## Directions for this task
Whenever a line in the data holds the string "have", copy that line.

## Material for the task

*-*-*

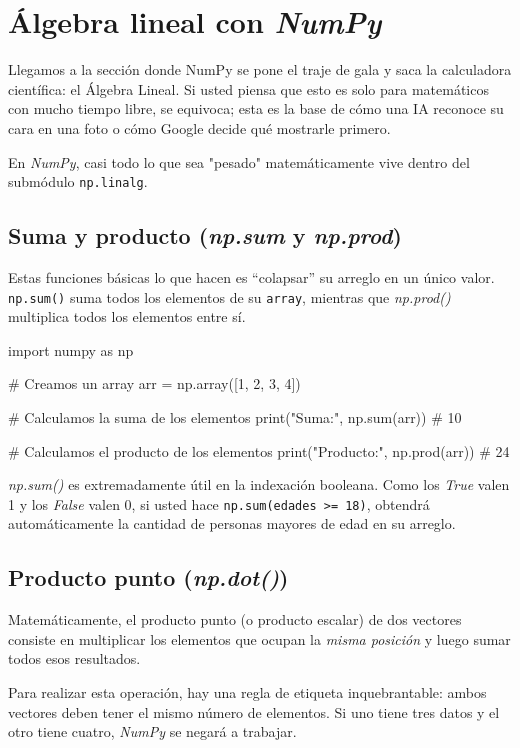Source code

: \section{Álgebra lineal con \textit{NumPy}}

Llegamos a la sección donde NumPy se pone el traje de gala y saca la calculadora científica: el Álgebra Lineal. Si usted piensa que esto es solo para matemáticos con mucho tiempo libre, se equivoca; esta es la base de cómo una IA reconoce su cara en una foto o cómo Google decide qué mostrarle primero.

En \textit{NumPy}, casi todo lo que sea "pesado" matemáticamente vive dentro del submódulo \texttt{np.linalg}.

\subsection{Suma y producto (\textit{np.sum} y \textit{np.prod})}

Estas funciones básicas lo que hacen es ``colapsar'' su arreglo en un único valor. \texttt{np.sum()} suma todos los elementos de su \texttt{array}, mientras que \textit{np.prod()} multiplica todos los elementos entre sí.
\begin{pycode}
import numpy as np

# Creamos un array 
arr = np.array([1, 2, 3, 4])

# Calculamos la suma de los elementos
print("Suma:", np.sum(arr)) # 10

# Calculamos el producto de los elementos
print("Producto:", np.prod(arr)) # 24
\end{pycode}

\begin{nota}
    \textit{np.sum()} es extremadamente útil en la indexación booleana. Como los \textit{True} valen 1 y los \textit{False} valen 0, si usted hace \texttt{np.sum(edades >= 18)}, obtendrá automáticamente la cantidad de personas mayores de edad en su arreglo.
\end{nota}

\subsection{Producto punto (\textit{np.dot()})}

Matemáticamente, el producto punto (o producto escalar) de dos vectores consiste en multiplicar los elementos que ocupan la \textit{misma posición} y luego sumar todos esos resultados.

Para realizar esta operación, hay una regla de etiqueta inquebrantable: ambos vectores deben tener el mismo número de elementos. Si uno tiene tres datos y el otro tiene cuatro, \textit{NumPy} se negará a trabajar.


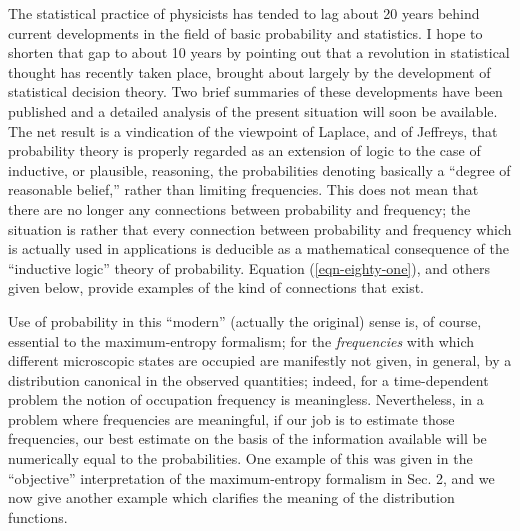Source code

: \documentclass[]{article}
\begin{document}
The statistical practice of physicists has tended to lag about 20 years behind current developments in the field of basic probability and statistics. I hope to shorten that gap to about 10 years by pointing out that a revolution in statistical thought has recently taken place, brought about largely by the development of statistical decision theory. Two brief summaries of these developments have been published\cite{Jaynes-engineering63,Jaynes-cox-review63} and a detailed analysis of the present situation\citep{Jaynes-probability62} will soon be available. The net result is a vindication of the viewpoint of Laplace, and of Jeffreys,\citep{Jeffreys-theory39}  that probability theory is properly regarded as an extension of logic to the case of inductive, or plausible, reasoning, the probabilities denoting basically a ``degree of reasonable belief,'' rather than limiting frequencies. This does not mean that there are no longer any connections between probability and frequency; the situation is rather that every connection between probability and frequency which is actually used in applications is deducible as a mathematical consequence of the ``inductive logic'' theory of probability.\citep{Jaynes-probability62} Equation (\ref{eqn-eighty-one}), and others given below, provide examples of the kind of connections that exist. 

Use of probability in this ``modern'' (actually the original) sense is, of course, essential to the maximum-entropy formalism; for the \emph{frequencies} with which different microscopic states are occupied are manifestly not given, in general, by a distribution canonical in the observed quantities; indeed, for a time-dependent problem the notion of occupation frequency is meaningless. Nevertheless, in a problem where frequencies are meaningful, if our job is to estimate those frequencies, our best estimate on the basis of the information available will be numerically equal to the probabilities. One example of this was given in the ``objective'' interpretation of the maximum-entropy formalism in Sec. 2, and we now give another example which clarifies the meaning of the distribution functions. 
\end{document}

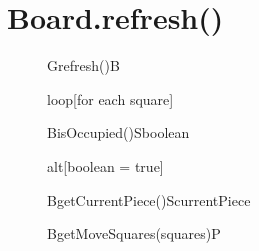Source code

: \documentclass[6pt,landscape]{article}
\begin{document}
\section{Board.refresh()}
\begin{figure}[H]
	\centering
  	\begin{adjustbox}{width=\textwidth}
		\begin{sequencediagram}
			      
			\begin{call}{G}{refresh()}{B}{}	
				\begin{sdblock}{loop}{[for each square]}
					\begin{call}{B}{isOccupied()}{S}{boolean}
					\end{call}
					\begin{sdblock}{alt}{[boolean = true]}
						\begin{call}{B}{getCurrentPiece()}{S}{currentPiece}
						\end{call}
						
				  		\begin{messcall}{B}{getMoveSquares(squares)}{P}
						\end{messcall}
				  		
				  		
				  	\end{sdblock}
	    
	    
				\end{sdblock}	
			\end{call}
		
		
		
		\end{sequencediagram}
	\end{adjustbox}
\end{figure}
\end{document}
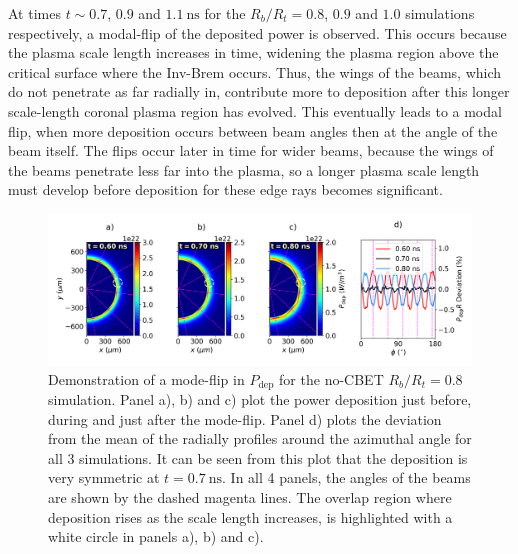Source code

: At times $t\sim0.7$, $0.9$ and $1.1\ \text{ns}$ for the $R_b/R_t=0.8$, $0.9$ and $1.0$ simulations respectively, a modal-flip of the deposited power is observed.
This occurs because the plasma scale length increases in time, widening the plasma region above the critical surface where the \ac{Inv-Brem} occurs.
Thus, the wings of the beams, which do not penetrate as far radially in, contribute more to deposition after this longer scale-length coronal plasma region has evolved.
This eventually leads to a modal flip, when more deposition occurs between beam angles then at the angle of the beam itself.
The flips occur later in time for wider beams, because the wings of the beams penetrate less far into the plasma, so a longer plasma scale length must develop before deposition for these edge rays becomes significant.

\begin{figure}[t!]
    \includegraphics[width=\linewidth]{Results1/Images/NoCBET_modeflip.png}
    \centering
    \caption{Demonstration of a mode-flip in $P_{\text{dep}}$ for the no-\ac{CBET} $R_b/R_t=0.8$ simulation.
    Panel a), b) and c) plot the power deposition just before, during and just after the mode-flip.
    Panel d) plots the deviation from the mean of the radially profiles around the azimuthal angle for all 3 simulations.
    It can be seen from this plot that the deposition is very symmetric at $t=0.7\ \text{ns}$.
    In all 4 panels, the angles of the beams are shown by the dashed magenta lines.
    The overlap region where deposition rises as the scale length increases, is highlighted with a white circle in panels a), b) and c).}%
    \label{fig:Res1_Deposition_change}
\end{figure}

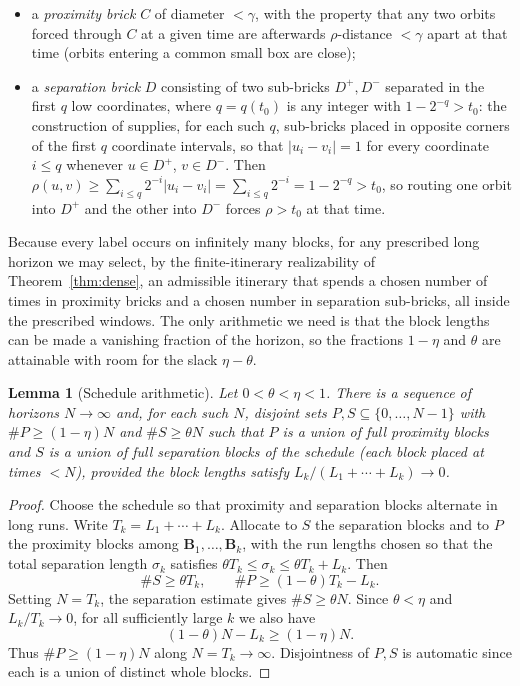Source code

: \documentclass[11pt]{article}
\newtheorem{lemma}[theorem]{Lemma}
\begin{document}
\begin{itemize}
\item a \emph{proximity brick} $C$ of diameter $<\gamma$, with the property that any two
orbits forced through $C$ at a given time are afterwards $\rho$-distance $<\gamma$ apart
at that time (orbits entering a common small box are close);
\item a \emph{separation brick} $D$ consisting of two sub-bricks \(D^{+},D^{-}\) separated
in the first \(q\) low coordinates, where \(q=q(t_0)\) is any integer with
\(1-2^{-q}>t_0\): the construction of \cite[\S12]{Shmalo2026} supplies, for each such
\(q\), sub-bricks placed in opposite corners of the first \(q\) coordinate intervals, so
that \(|u_i-v_i|=1\) for every coordinate \(i\le q\) whenever \(u\in D^{+}\),
\(v\in D^{-}\).  Then \(\rho(u,v)\ge\sum_{i\le q}2^{-i}|u_i-v_i|=\sum_{i\le q}2^{-i}=
1-2^{-q}>t_0\), so routing one orbit into \(D^{+}\) and the other into \(D^{-}\) forces
\(\rho>t_0\) at that time.
\end{itemize}

Because every label occurs on infinitely many blocks, for any prescribed long horizon we
may select, by the finite-itinerary realizability of Theorem~\ref{thm:dense}, an
admissible itinerary that spends a chosen number of times in proximity bricks and a
chosen number in separation sub-bricks, all inside the prescribed windows.  The only
arithmetic we need is that the block lengths can be made a vanishing fraction of the
horizon, so the fractions \(1-\eta\) and \(\theta\) are attainable with room for the
slack \(\eta-\theta\).

\begin{lemma}[Schedule arithmetic]\label{lem:schedule}
Let \(0<\theta<\eta<1\).  There is a sequence of horizons \(N\to\infty\) and, for each
such \(N\), disjoint sets \(P,S\subseteq\{0,\dots,N-1\}\) with
\(\#P\ge(1-\eta)N\) and \(\#S\ge\theta N\) such that \(P\) is a union of full proximity
blocks and \(S\) is a union of full separation blocks of the schedule (each block placed
at times \(<N\)), provided the block lengths satisfy \(L_k/(L_1+\cdots+L_k)\to0\).
\end{lemma}

\begin{proof}
Choose the schedule so that proximity and separation blocks alternate in long runs.
Write \(T_k=L_1+\cdots+L_k\).  Allocate to \(S\) the separation blocks and to \(P\) the
proximity blocks among \(\mathbf B_1,\dots,\mathbf B_k\), with the run lengths chosen so
that the total separation length \(\sigma_k\) satisfies
\(\theta T_k\le \sigma_k\le\theta T_k+L_k\).  Then
\[
\#S\ge\theta T_k,\qquad \#P\ge(1-\theta)T_k-L_k.
\]
Setting \(N=T_k\), the separation estimate gives \(\#S\ge\theta N\).  Since
\(\theta<\eta\) and \(L_k/T_k\to0\), for all sufficiently large \(k\) we also have
\[
(1-\theta)N-L_k\ge(1-\eta)N.
\]
Thus \(\#P\ge(1-\eta)N\) along \(N=T_k\to\infty\).  Disjointness of \(P,S\) is automatic
since each is a union of distinct whole blocks.
\end{proof}
\end{document}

*-*-*

## Written answer
The statistical practice of physicists has tended to lag about 20 years behind current developments in the field of basic probability and statistics. I hope to shorten that gap to about 10 years by pointing out that a revolution in statistical thought has recently taken place, brought about largely by the development of statistical decision theory. Two brief summaries of these developments have been published\cite{Jaynes-engineering63,Jaynes-cox-review63} and a detailed analysis of the present situation\citep{Jaynes-probability62} will soon be available. The net result is a vindication of the viewpoint of Laplace, and of Jeffreys,\citep{Jeffreys-theory39}  that probability theory is properly regarded as an extension of logic to the case of inductive, or plausible, reasoning, the probabilities denoting basically a ``degree of reasonable belief,'' rather than limiting frequencies. This does not mean that there are no longer any connections between probability and frequency; the situation is rather that every connection between probability and frequency which is actually used in applications is deducible as a mathematical consequence of the ``inductive logic'' theory of probability.\citep{Jaynes-probability62} Equation (\ref{eqn-eighty-one}), and others given below, provide examples of the kind of connections that exist. 
\(\theta<\eta\) and \(L_k/T_k\to0\), for all sufficiently large \(k\) we also have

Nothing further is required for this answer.